Given data:
==========
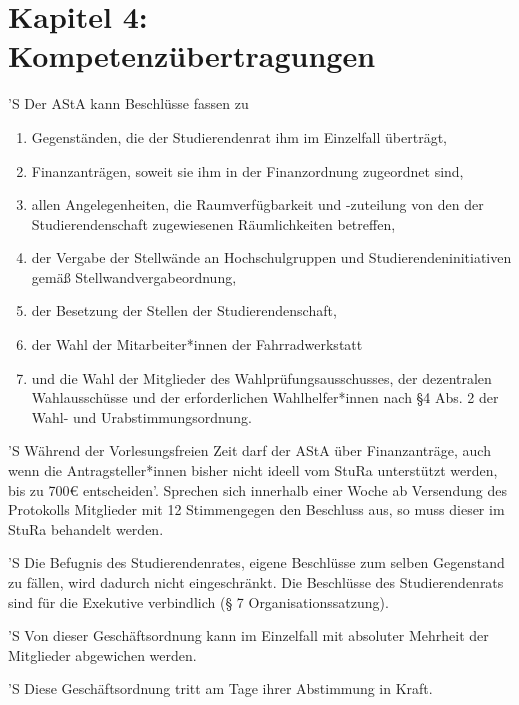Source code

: \documentclass[fontsize=12pt,parskip=half, ref=short]{scrartcl}
\begin{document}
\section*{Kapitel 4: Kompetenzübertragungen}

\begin{contract}

  \label{Par:Kompüb}
  'S Der AStA kann Beschlüsse fassen zu
  \begin{enumerate}
  \item Gegenständen, die der Studierendenrat ihm im Einzelfall überträgt,
  \item Finanzanträgen, soweit sie ihm in der Finanzordnung zugeordnet sind,
  \item allen Angelegenheiten, die Raumverfügbarkeit und -zuteilung von den
    der Studierendenschaft zugewiesenen Räumlichkeiten betreffen,
  \item der Vergabe der Stellwände an Hochschulgruppen und
    Studierendeninitiativen gemäß Stellwandvergabeordnung,
  \item der Besetzung der Stellen der Studierendenschaft,
  \item der Wahl der Mitarbeiter*innen der Fahrradwerkstatt
  \item und die Wahl der Mitglieder des Wahlprüfungsausschusses, der dezentralen
    Wahlausschüsse und der erforderlichen Wahlhelfer*innen nach §4 Abs. 2 der
    Wahl- und Urabstimmungsordnung.
  \end{enumerate}

  'S Während der Vorlesungsfreien Zeit darf der AStA über Finanzanträge, auch
  wenn die Antragsteller*innen bisher nicht ideell vom StuRa unterstützt werden,
  bis zu 700€ entscheiden'. Sprechen sich innerhalb einer Woche ab Versendung
  des Protokolls Mitglieder mit 12 Stimmengegen den Beschluss aus, so muss
  dieser im StuRa behandelt werden.

  'S Die Befugnis des Studierendenrates, eigene Beschlüsse zum selben Gegenstand
  zu fällen, wird dadurch nicht eingeschränkt. Die Beschlüsse des
  Studierendenrats sind für die Exekutive verbindlich (§ 7
  Organisationssatzung).

\end{contract}


\begin{contract}

  \label{Abwe}
  'S Von dieser Geschäftsordnung kann im Einzelfall mit absoluter Mehrheit der
  Mitglieder abgewichen werden.

  'S Diese Geschäftsordnung tritt am Tage ihrer Abstimmung in Kraft.

\end{contract}
\end{document}
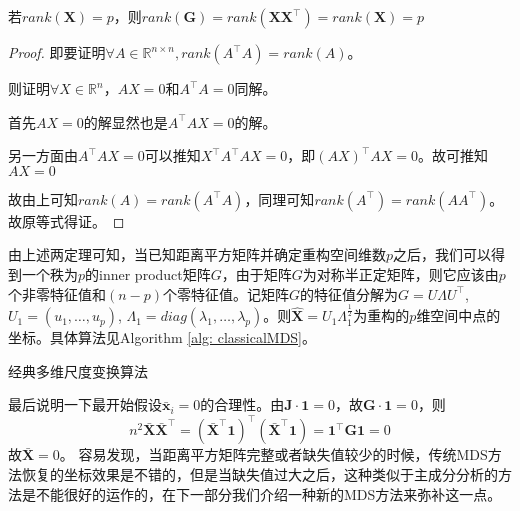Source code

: \begin{theorem}
若$rank(\mathbf{X}) = p$，则$rank(\mathbf{G}) = rank(\mathbf{XX^\intercal}) = rank(\mathbf{X}) = p$
\end{theorem}
\begin{proof}
即要证明$\forall A\in \mathbb{R}^{n\times n}, rank(A^\intercal A) = rank(A)$。

则证明$\forall X\in \mathbb{R}^n$，$AX = 0$和$A^\intercal A = 0$同解。

首先$AX = 0$的解显然也是$A^\intercal AX = 0$的解。

另一方面由$A^\intercal AX = 0$可以推知$X^\intercal A^\intercal AX = 0$，即$(AX)^\intercal AX = 0$。故可推知$AX = 0$

故由上可知$rank(A) = rank(A^\intercal A)$，同理可知$rank(A^\intercal) = rank(AA^\intercal)$。故原等式得证。
\end{proof}

由上述两定理可知，当已知距离平方矩阵并确定重构空间维数$p$之后，我们可以得到一个秩为$p$的inner product矩阵$G$，由于矩阵$G$为对称半正定矩阵，则它应该由$p$个非零特征值和$(n-p)$个零特征值。记矩阵$G$的特征值分解为$G = U\Lambda U^\intercal$, $U_1 = (u_1, \dots, u_p)$, $\Lambda_1 = diag(\lambda_1, \dots, \lambda_p)$。则$\hat{\mathbf{X}} = U_1\Lambda_1^{\frac{1}{2}}$为重构的$p$维空间中点的坐标。具体算法见Algorithm \ref{alg: classicalMDS}。
\begin{algorithm}
\caption{经典多维尺度变换算法} 
\label{alg: classicalMDS}
\begin{algorithmic}[1]
\end{algorithmic}
\end{algorithm}

最后说明一下最开始假设$\bar{\mathbf{x}}_i = 0$的合理性。由$\mathbf{J\cdot1} = 0$，故$\mathbf{G\cdot1} = 0$，则
\begin{equation*}
    n^2\bar{\mathbf{X}}\bar{\mathbf{X}}^\intercal = (\bar{\mathbf{X}}^\intercal\mathbf{1})^\intercal(\bar{\mathbf{X}}^\intercal\mathbf{1}) = \mathbf{1}^\intercal\mathbf{G1} = 0
\end{equation*}
故$\bar{\mathbf{X}} = 0$。
容易发现，当距离平方矩阵完整或者缺失值较少的时候，传统MDS方法恢复的坐标效果是不错的，但是当缺失值过大之后，这种类似于主成分分析的方法是不能很好的运作的，在下一部分我们介绍一种新的MDS方法来弥补这一点。
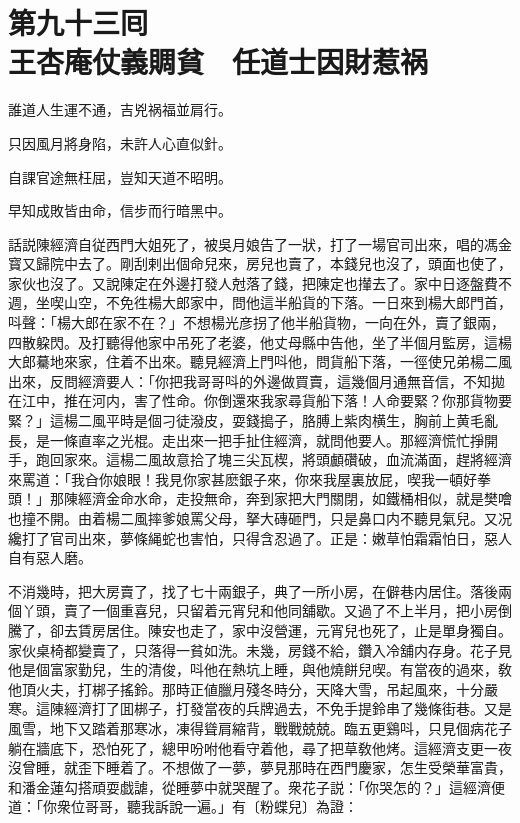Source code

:
\chapter*{第九十三囘　\\王杏庵仗義賙貧　任道士因財惹祸}


\begin{myquote}
誰道人生運不通，吉兇祸福並肩行。

只因風月將身陷，未許人心直似針。

自課官途無枉屈，豈知天道不昭明。

早知成敗皆由命，信步而行暗黑中。
\end{myquote}

話説陳經濟自従西門大姐死了，被吳月娘告了一狀，打了一場官司出來，唱的馮金寳又歸院中去了。剛刮剌出個命兒來，房兒也賣了，本錢兒也沒了，頭面也使了，家伙也沒了。又說陳定在外邊打發人尅落了錢，把陳定也攆去了。家中日逐盤費不週，坐喫山空，不免徃楊大郎家中，問他這半船貨的下落。一日來到楊大郎門首，呌聲：「楊大郎在家不在？」不想楊光彦拐了他半船貨物，一向在外，賣了銀兩，四散躱閃。及打聽得他家中吊死了老婆，他丈母縣中告他，坐了半個月監房，這楊大郎驀地來家，住着不出來。聽見經濟上門呌他，問貨船下落，一徑使兄弟楊二風出來，反問經濟要人：「你把我哥哥呌的外邊做買賣，這幾個月通無音信，不知拋在江中，推在河内，害了性命。你倒還來我家尋貨船下落！人命要緊？你那貨物要緊？」這楊二風平時是個刁徒潑皮，耍錢搗子，胳膊上紫肉横生，胸前上黄毛亂長，是一條直率之光棍。走出來一把手扯住經濟，就問他要人。那經濟慌忙掙開手，跑回家來。這楊二風故意拾了塊三尖瓦楔，將頭顱礸破，血流滿面，趕將經濟來罵道：「我㒲你娘眼！我見你家甚麽銀子來，你來我屋裏放屁，喫我一頓好拳頭！」那陳經濟金命水命，走投無命，奔到家把大門關閉，如鐵桶相似，就是樊噲也撞不開。由着楊二風摔爹娘罵父母，拏大磚砸門，只是鼻口内不聽見氣兒。又况纔打了官司出來，夢條䋲蛇也害怕，只得含忍過了。正是：嫩草怕霜霜怕日，惡人自有惡人磨。

不消幾時，把大房賣了，找了七十兩銀子，典了一所小房，在僻巷内居住。落後兩個丫頭，賣了一個重喜兒，只留着元宵兒和他同舖歇。又過了不上半月，把小房倒騰了，卻去賃房居住。陳安也走了，家中沒營運，元宵兒也死了，止是單身獨自。家伙桌椅都變賣了，只落得一貧如洗。未幾，房錢不給，鑽入冷舖内存身。花子見他是個富家勤兒，生的清俊，呌他在熱坑上睡，與他燒餅兒喫。有當夜的過來，敎他頂火夫，打梆子搖鈴。那時正値臘月殘冬時分，天降大雪，吊起風來，十分嚴寒。這陳經濟打了囬梆子，打發當夜的兵牌過去，不免手提鈴串了幾條街巷。又是風雪，地下又踏着那寒冰，凍得聳肩縮背，戰戰兢兢。臨五更鷄呌，只見個病花子躺在牆底下，恐怕死了，總甲吩咐他看守着他，尋了把草敎他烤。這經濟支更一夜沒曾睡，就歪下睡着了。不想做了一夢，夢見那時在西門慶家，怎生受榮華富貴，和潘金蓮勾搭頑耍戯謔，從睡夢中就哭醒了。衆花子説：「你哭怎的？」這經濟便道：「你衆位哥哥，聽我訴說一遍。」有〔粉蝶兒〕為證：

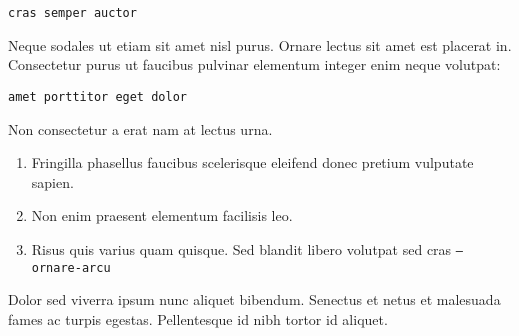 \documentclass[9pt]{innovativeinnovation-cheatsheet}
\begin{document}
\begin{multicols*}{3}
\begin{lstlisting}
cras semper auctor
\end{lstlisting}


Neque sodales ut etiam sit amet nisl purus. Ornare lectus sit amet est
placerat in. Consectetur purus ut faucibus pulvinar elementum integer enim
neque volutpat:

\begin{lstlisting}
amet porttitor eget dolor
\end{lstlisting}


Non consectetur a erat nam at lectus urna.

\begin{enumerate}
  \item Fringilla phasellus faucibus scelerisque eleifend donec pretium
        vulputate sapien.
  \item Non enim praesent elementum facilisis leo.
  \item Risus quis varius quam quisque. Sed blandit libero volutpat sed cras
        \texttt{--ornare-arcu}
\end{enumerate}

Dolor sed viverra ipsum nunc aliquet bibendum. Senectus et netus et malesuada
fames ac turpis egestas. Pellentesque id nibh tortor id aliquet.

\vfill


\end{multicols*}
\end{document}
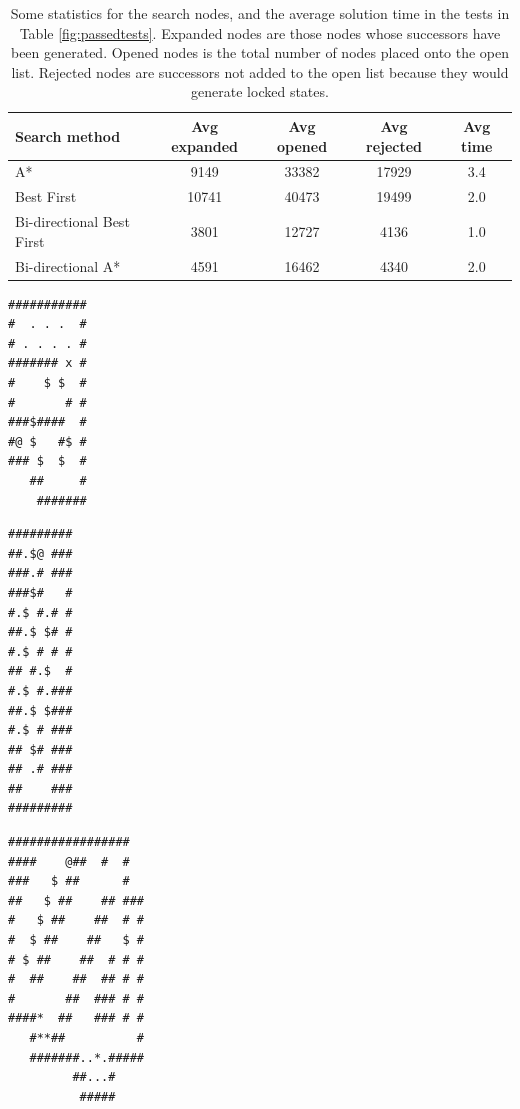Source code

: \documentclass[a4paper,11pt]{article}
\begin{document}
\begin{table}[b]
  \centering
    \begin{tabular}{lcccc}
      Search method              &  Avg expanded  &  Avg opened  &  Avg rejected  &  Avg time  \\
      \hline
      A*                         &          9149  &       33382  &         17929  &           3.4  \\
      Best First                 &         10741  &       40473  &         19499  &           2.0  \\
      Bi-directional Best First  &          3801  &       12727  &          4136  &           1.0  \\
      Bi-directional A*          &          4591  &       16462  &          4340  &           2.0  \\
    \end{tabular}
  \caption{Some statistics for the search nodes, and the average solution time
    in the tests in Table \ref{fig:passedtests}. Expanded nodes are those nodes
    whose successors have been generated. Opened nodes is the total number of
    nodes placed onto the open list. Rejected nodes are successors not added to
    the open list because they would generate locked states.}
  \label{fig:timings}
\end{table}

\begin{lrbox}{\mapff}
  \begin{minipage}{.25\textwidth}
\centering
\begin{BVerbatim}
###########
#  . . .  #
# . . . . #
####### x #
#    $ $  #
#       # #
###$####  #
#@ $   #$ #
### $  $  #
   ##     #
    #######  
\end{BVerbatim}
  \end{minipage}
\end{lrbox}%

\begin{lrbox}{\mapss}
  \begin{minipage}{.25\textwidth}
\centering
\begin{BVerbatim}
#########
##.$@ ###
###.# ###
###$#   #
#.$ #.# #
##.$ $# #
#.$ # # #
## #.$  #
#.$ #.###
##.$ $###
#.$ # ###
## $# ###
## .# ###
##    ###
#########
\end{BVerbatim}
  \end{minipage}
\end{lrbox}%

\begin{lrbox}{\mapnt}
  \begin{minipage}{.25\textwidth}
\centering
\begin{BVerbatim}
#################  
####    @##  #  #  
###   $ ##      #  
##   $ ##    ## ###
#   $ ##    ##  # #
#  $ ##    ##   $ #
# $ ##    ##  # # #
#  ##    ##  ## # #
#       ##  ### # #
####*  ##   ### # #
   #**##          #
   #######..*.#####
         ##...#    
          #####
\end{BVerbatim}
  \end{minipage}
\end{lrbox}%
\end{document}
==========
What you are asked to do: From the listing above, the lines starting with the one that has "Wahlprüfungsausschusses, der dezentralen" and running through the one that has "absoluter Mehrheit der" should be copied exactly, ends included.

Written answer:
  \item und die Wahl der Mitglieder des Wahlprüfungsausschusses, der dezentralen
    Wahlausschüsse und der erforderlichen Wahlhelfer*innen nach §4 Abs. 2 der
    Wahl- und Urabstimmungsordnung.
  \end{enumerate}

  'S Während der Vorlesungsfreien Zeit darf der AStA über Finanzanträge, auch
  wenn die Antragsteller*innen bisher nicht ideell vom StuRa unterstützt werden,
  bis zu 700€ entscheiden'. Sprechen sich innerhalb einer Woche ab Versendung
  des Protokolls Mitglieder mit 12 Stimmengegen den Beschluss aus, so muss
  dieser im StuRa behandelt werden.

  'S Die Befugnis des Studierendenrates, eigene Beschlüsse zum selben Gegenstand
  zu fällen, wird dadurch nicht eingeschränkt. Die Beschlüsse des
  Studierendenrats sind für die Exekutive verbindlich (§ 7
  Organisationssatzung).

\end{contract}


\begin{contract}

  \label{Abwe}
  'S Von dieser Geschäftsordnung kann im Einzelfall mit absoluter Mehrheit der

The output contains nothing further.